Abelardo de la Espriella, a Trump-aligned lawyer who has never held elected office, narrowly won Colombia’s presidential runoff on Sunday, June 21, swinging the country sharply to the right and setting off both jubilation and violent protest.

De la Espriella took 49.66 percent of the vote to 48.70 percent for the left-wing senator Iván Cepeda, a margin of roughly 247,000 ballots out of about 26 million cast, according to electoral authorities. With nearly 12.9 million votes, he became the most-voted presidential candidate in Colombian history.

The 47-year-old, who adopted the canary-yellow national football jersey as a campaign uniform and styles himself “The Tiger,” ran on an “iron fist” security platform. He has pledged to scrap peace talks with dissident armed groups and to launch a 90-day campaign of U.S.-backed airstrikes against them, while promising an “absolutely democratic government” that would “govern for all Colombians.”
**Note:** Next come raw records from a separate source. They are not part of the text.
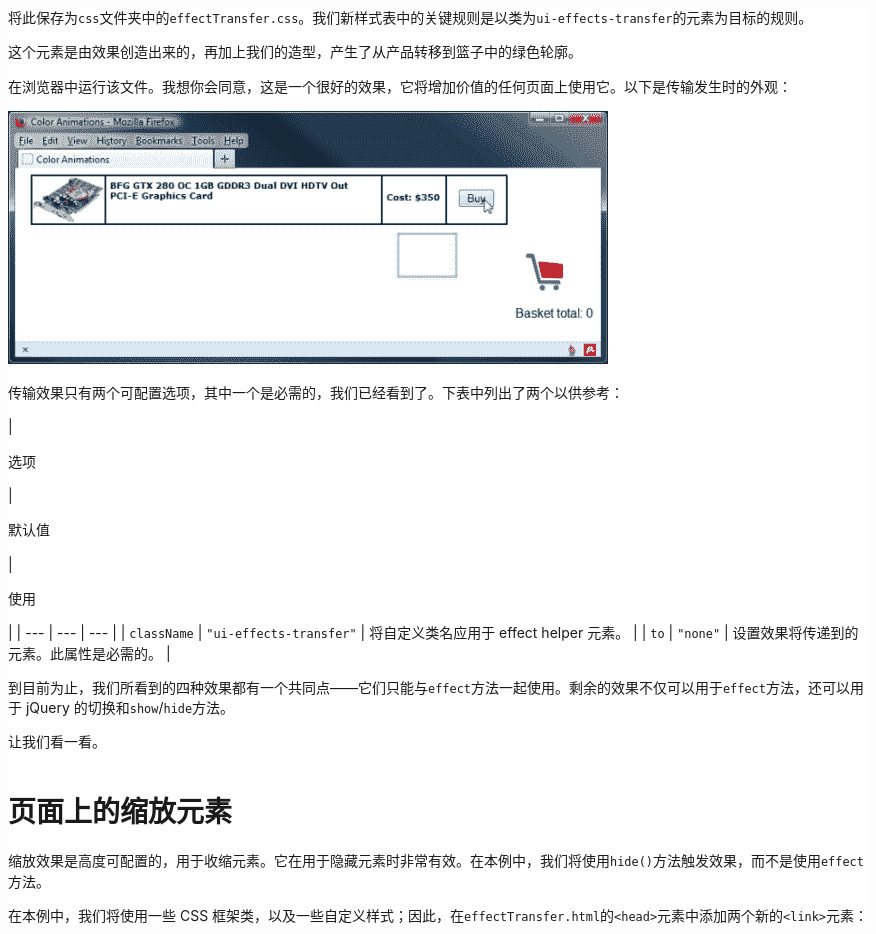 将此保存为`css`文件夹中的`effectTransfer.css`。我们新样式表中的关键规则是以类为`ui-effects-transfer`的元素为目标的规则。

这个元素是由效果创造出来的，再加上我们的造型，产生了从产品转移到篮子中的绿色轮廓。

在浏览器中运行该文件。我想你会同意，这是一个很好的效果，它将增加价值的任何页面上使用它。以下是传输发生时的外观：

![Transferring an element's outline](img/2209OS_14_03.jpg)

传输效果只有两个可配置选项，其中一个是必需的，我们已经看到了。下表中列出了两个以供参考：

<colgroup><col style="text-align: left"> <col style="text-align: left"> <col style="text-align: left"></colgroup> 
| 

选项

 | 

默认值

 | 

使用

 |
| --- | --- | --- |
| `className` | `"ui-effects-transfer"` | 将自定义类名应用于 effect helper 元素。 |
| `to` | `"none"` | 设置效果将传递到的元素。此属性是必需的。 |

到目前为止，我们所看到的四种效果都有一个共同点——它们只能与`effect`方法一起使用。剩余的效果不仅可以用于`effect`方法，还可以用于 jQuery 的切换和`show`/`hide`方法。

让我们看一看。

# 页面上的缩放元素

缩放效果是高度可配置的，用于收缩元素。它在用于隐藏元素时非常有效。在本例中，我们将使用`hide()`方法触发效果，而不是使用`effect`方法。

在本例中，我们将使用一些 CSS 框架类，以及一些自定义样式；因此，在`effectTransfer.html`的`<head>`元素中添加两个新的`<link>`元素：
As results came in, thousands of demonstrators gathered in major cities. In Cali, protesters burned American flags and clashed with riot police; in Bogotá, crowds burned tires and hurled bricks at officers. Elsewhere, de la Espriella’s supporters poured into the streets waving flags and voicing hope that he would restore security.

Cepeda declined to concede immediately, saying he would acknowledge the outcome only “once the count has been completed” and verification checks were finished — though reversing the result would require overturning hundreds of thousands of votes.

The campaign was among the most violent in recent Colombian memory, marred by guerrilla bomb attacks and the murder of a leading conservative presidential contender. Outgoing president Gustavo Petro, a leftist barred from immediate re-election, questioned the result and called for a thorough recount.

De la Espriella’s victory hands the United States a friendly government in a strategically pivotal South American nation and points to a confrontational turn in Colombia’s decades-long effort to manage its armed groups through negotiation rather than force.